Data provided

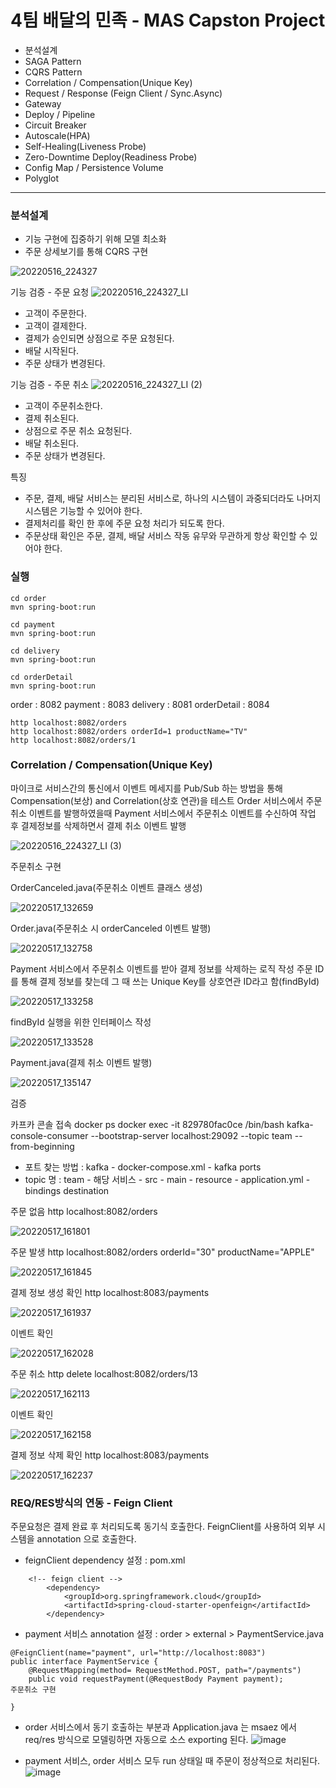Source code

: # 4팀 배달의 민족 - MAS Capston Project

- 분석설계
- SAGA Pattern
- CQRS Pattern
- Correlation / Compensation(Unique Key)
- Request / Response (Feign Client / Sync.Async)
- Gateway
- Deploy / Pipeline
- Circuit Breaker
- Autoscale(HPA)
- Self-Healing(Liveness Probe)
- Zero-Downtime Deploy(Readiness Probe)
- Config Map / Persistence Volume
- Polyglot

---

### 분석설계
- 기능 구현에 집중하기 위해 모델 최소화
- 주문 상세보기를 통해 CQRS 구현

![20220516_224327](https://user-images.githubusercontent.com/25494054/168607817-35bc6c76-4763-4f82-8b68-cddafd15d713.png)

기능 검증 - 주문 요청
![20220516_224327_LI](https://user-images.githubusercontent.com/25494054/168608474-a89cd66c-bb35-47ff-acfa-a038dfb2aa45.jpg)
- 고객이 주문한다.
- 고객이 결제한다.
- 결제가 승인되면 상점으로 주문 요청된다.
- 배달 시작된다.
- 주문 상태가 변경된다.

기능 검증 - 주문 취소
![20220516_224327_LI (2)](https://user-images.githubusercontent.com/25494054/168608490-9e503939-9bd0-49cf-81b8-f5690bffe006.jpg)
- 고객이 주문취소한다.
- 결제 취소된다.
- 상점으로 주문 취소 요청된다.
- 배달 취소된다.
- 주문 상태가 변경된다.

특징
- 주문, 결제, 배달 서비스는 분리된 서비스로, 하나의 시스템이 과중되더라도 나머지 시스템은 기능할 수 있어야 한다. 
- 결제처리를 확인 한 후에 주문 요청 처리가 되도록 한다. 
- 주문상태 확인은 주문, 결제, 배달 서비스 작동 유무와 무관하게 항상 확인할 수 있어야 한다. 

### 실행
```
cd order
mvn spring-boot:run
```

```
cd payment
mvn spring-boot:run
```

```
cd delivery
mvn spring-boot:run
```

```
cd orderDetail
mvn spring-boot:run
```

order : 8082
payment : 8083
delivery : 8081
orderDetail : 8084

```
http localhost:8082/orders
http localhost:8082/orders orderId=1 productName="TV"
http localhost:8082/orders/1
```

### Correlation / Compensation(Unique Key)
마이크로 서비스간의 통신에서 이벤트 메세지를 Pub/Sub 하는 방법을 통해 Compensation(보상) and Correlation(상호 연관)을 테스트
Order 서비스에서 주문취소 이벤트를 발행하였을때 Payment 서비스에서 주문취소 이벤트를 수신하여 작업 후 결제정보를 삭제하면서 결제 취소 이벤트 발행

![20220516_224327_LI (3)](https://user-images.githubusercontent.com/25494054/168731668-4001f6fe-ef5d-4b4d-ba60-fb6c665d77a8.jpg)

주문취소 구현

OrderCanceled.java(주문취소 이벤트 클래스 생성)

![20220517_132659](https://user-images.githubusercontent.com/25494054/168728834-b8981f18-dbe8-450c-a016-54d6506ef289.png)

Order.java(주문취소 시 orderCanceled 이벤트 발행)

![20220517_132758](https://user-images.githubusercontent.com/25494054/168728936-2590a7ca-9fdd-4661-be83-56e2b533bf56.png)

Payment 서비스에서 주문취소 이벤트를 받아 결제 정보를 삭제하는 로직 작성
주문 ID를 통해 결제 정보를 찾는데 그 때 쓰는 Unique Key를 상호연관 ID라고 함(findById)

![20220517_133258](https://user-images.githubusercontent.com/25494054/168729559-46b8f484-b17a-4ad7-85d4-68d17ca943b3.png)

findById 실행을 위한 인터페이스 작성

![20220517_133528](https://user-images.githubusercontent.com/25494054/168729842-c557251b-0870-486e-a21a-824655ae064b.png)

Payment.java(결제 취소 이벤트 발행)

![20220517_135147](https://user-images.githubusercontent.com/25494054/168731738-181451c3-918d-49d9-8ccb-4ecf67a6e70e.png)


검증

카프카 콘솔 접속
docker ps
docker exec -it 829780fac0ce /bin/bash
kafka-console-consumer --bootstrap-server localhost:29092 --topic team --from-beginning
* 포트 찾는 방법 : kafka - docker-compose.xml - kafka ports
* topic 명 : team - 해당 서비스 - src - main - resource - application.yml - bindings destination

주문 없음
http localhost:8082/orders

![20220517_161801](https://user-images.githubusercontent.com/25494054/168753220-ba59b169-6c64-4722-b398-d4bbf96508cb.png)

주문 발생
http localhost:8082/orders orderId="30" productName="APPLE"

![20220517_161845](https://user-images.githubusercontent.com/25494054/168753330-d6f40837-8714-4c3d-98ed-0e30855359bb.png)

결제 정보 생성 확인
http localhost:8083/payments

![20220517_161937](https://user-images.githubusercontent.com/25494054/168753374-9effb1e4-b7ca-4382-acdf-aeb19c5e4e93.png)

이벤트 확인

![20220517_162028](https://user-images.githubusercontent.com/25494054/168753474-7422345e-de57-460a-9705-d05825c5160b.png)

주문 취소
http delete localhost:8082/orders/13

![20220517_162113](https://user-images.githubusercontent.com/25494054/168753516-4e23343d-adf6-47f0-a434-5afb92d26688.png)

이벤트 확인

![20220517_162158](https://user-images.githubusercontent.com/25494054/168753564-a0137f20-7b2e-4071-95be-8b96611303c8.png)

결제 정보 삭제 확인
http localhost:8083/payments

![20220517_162237](https://user-images.githubusercontent.com/25494054/168753603-a3579ccb-7546-4914-86b3-86cf85490e36.png)

### REQ/RES방식의 연동 - Feign Client
주문요청은 결제 완료 후 처리되도록 동기식 호출한다. FeignClient를 사용하여 외부 시스템을 annotation 으로 호출한다.

- feignClient dependency 설정 : pom.xml
```
    <!-- feign client -->
		<dependency>
			<groupId>org.springframework.cloud</groupId>
			<artifactId>spring-cloud-starter-openfeign</artifactId>
		</dependency>
```
- payment 서비스 annotation 설정 : order > external > PaymentService.java
```
@FeignClient(name="payment", url="http://localhost:8083")
public interface PaymentService {
    @RequestMapping(method= RequestMethod.POST, path="/payments")
    public void requestPayment(@RequestBody Payment payment);
주문취소 구현

}
```
- order 서비스에서 동기 호출하는 부분과 Application.java 는 msaez 에서 req/res 방식으로 모델링하면 자동으로 소스 exporting 된다.
![image](https://user-images.githubusercontent.com/29937411/168734691-d7f7555c-a0f8-4ba4-9fcc-f20b3d76bcb1.png)

- payment 서비스, order 서비스 모두 run 상태일 때 주문이 정상적으로 처리된다.
![image](https://user-images.githubusercontent.com/29937411/168734842-7b887a49-7cfb-4d88-a186-8bd0f3f2ff5d.png)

Your goal
Where a line in the records above includes the string "Deploy", show it.

Response to this exercise
- Deploy / Pipeline
- Zero-Downtime Deploy(Readiness Probe)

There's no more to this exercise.